What the Auditor Will Want to See

Under ASSA 5010, Scope 3 gets limited assurance from year two. The auditor won't expect perfection. But they'll expect process.

Specifically, they'll want to see: a documented methodology explaining how you calculated Category 1 emissions, including which methods (supplier-specific, activity-based, spend-based) you used for which suppliers; evidence of supplier engagement effort - not just the result, but the ask; a rationale for any Scope 3 categories you excluded as immaterial; version-controlled calculation files showing emission factors used and their sources; and an audit trail linking reported emissions back to source documents.

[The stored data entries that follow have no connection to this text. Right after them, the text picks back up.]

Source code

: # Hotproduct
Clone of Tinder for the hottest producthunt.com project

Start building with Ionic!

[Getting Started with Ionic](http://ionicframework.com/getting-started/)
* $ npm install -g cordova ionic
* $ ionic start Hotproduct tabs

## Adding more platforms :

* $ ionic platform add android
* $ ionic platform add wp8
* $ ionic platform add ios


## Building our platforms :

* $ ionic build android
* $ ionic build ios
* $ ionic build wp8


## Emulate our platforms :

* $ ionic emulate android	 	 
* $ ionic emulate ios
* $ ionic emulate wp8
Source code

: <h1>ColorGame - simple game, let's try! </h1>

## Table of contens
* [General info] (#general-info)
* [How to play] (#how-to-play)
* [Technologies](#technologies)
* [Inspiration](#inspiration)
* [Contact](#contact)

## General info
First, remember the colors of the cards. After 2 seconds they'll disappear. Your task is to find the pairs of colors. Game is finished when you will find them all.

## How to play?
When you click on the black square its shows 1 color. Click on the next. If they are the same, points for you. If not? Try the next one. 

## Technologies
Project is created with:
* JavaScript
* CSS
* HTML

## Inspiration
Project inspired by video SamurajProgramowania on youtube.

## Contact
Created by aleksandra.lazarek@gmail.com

That last point is where document-based collection has a structural advantage over spreadsheet templates. When a supplier fills out a spreadsheet, the auditor has to take the supplier's word for it. When the source document is a concrete delivery docket or a fuel invoice, the auditor can trace the number back to its origin. It's more defensible. The audit trail practically builds itself.

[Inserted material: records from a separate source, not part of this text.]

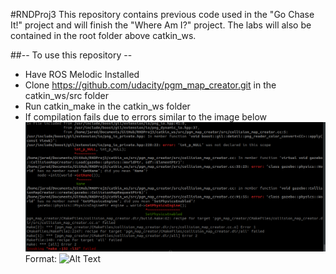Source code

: #RNDProj3
This repository contains previous code used in the "Go Chase It!" project and will finish the "Where Am I?" project. The labs will also be contained in the root folder above catkin_ws.

##-- To use this repository -- 
*   Have ROS Melodic Installed
*   Clone https://github.com/udacity/pgm_map_creator.git in the catkin_ws/src folder
*   Run catkin_make in the catkin_ws folder 
*   If compilation fails due to errors similar to the image below
 ![Compilation Failure](UdacityFailureProject4.png)
 Format: ![Alt Text](url)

AASB S2 paragraph 29(a)(vi) requires disclosure of Scope 3 greenhouse gas emissions and the categories included. The measurement framework in AASB S2 also requires entities to prioritise inputs that improve the "representational faithfulness" of emissions measurements. Actual supplier documents are, by definition, more representationally faithful than a number someone typed into a spreadsheet from memory.

What We're Still Figuring Out

We don't want to oversell this. Document-based supplier data collection solves one specific problem - getting activity data from suppliers who can't or won't do carbon accounting. It doesn't solve everything.

Scope 3 Category 1 for complex supply chains involves products that pass through multiple tiers of suppliers before reaching you. Your tier-1 supplier's invoice tells you what they sold you. It doesn't tell you about the emissions embedded in what they purchased from their suppliers. That's the cradle-to-gate problem, and it still requires either lifecycle assessment databases (like Ecoinvent or AusLCI) or genuine supplier-specific emissions inventories.

Allocation is another open question. If a concrete supplier serves 50 customers, how do you allocate their facility emissions to your purchases? Document-based data gives you quantities (cubic metres delivered to your projects), but the emission factor you apply still relies on assumptions about the supplier's energy mix, transport distances, and production efficiency.

And honestly, we're not sure this approach scales smoothly beyond 100-200 supplier relationships without significant automation. The volume of documents from a large supply chain is substantial. Managing the intake, extraction, verification, and follow-up across hundreds of suppliers is operational work that someone has to own.

But here's our position: imperfect activity data from real supplier documents is better than a spend-based estimate. And it's infinitely better than a blank row in a spreadsheet because the supplier didn't respond.

Stop Sending Surveys. Start Accepting Invoices.

If you're building your Scope 3 data collection process ahead of Group 2 reporting, here's what to do this quarter. Pull your top 30 suppliers by spend. Don't send them a template. Send them a short email explaining that you need their invoices and delivery dockets for materials and services supplied to you in the current financial year. Give them an email address to forward documents to, or a link to upload files. Set a deadline. Follow up once.

For the suppliers who respond, process their documents, extract the activity data, and calculate emissions using NGA Factors or product-specific emission factors. For the suppliers who don't respond, use spend-based estimates and record the engagement attempt. Track both groups. Next year, try again - with data showing the gap between their estimated emissions (spend-based) and what their actual data would show. That gap is often your best argument for why they should participate.

The spreadsheet template had its moment. It's time to meet suppliers where they are.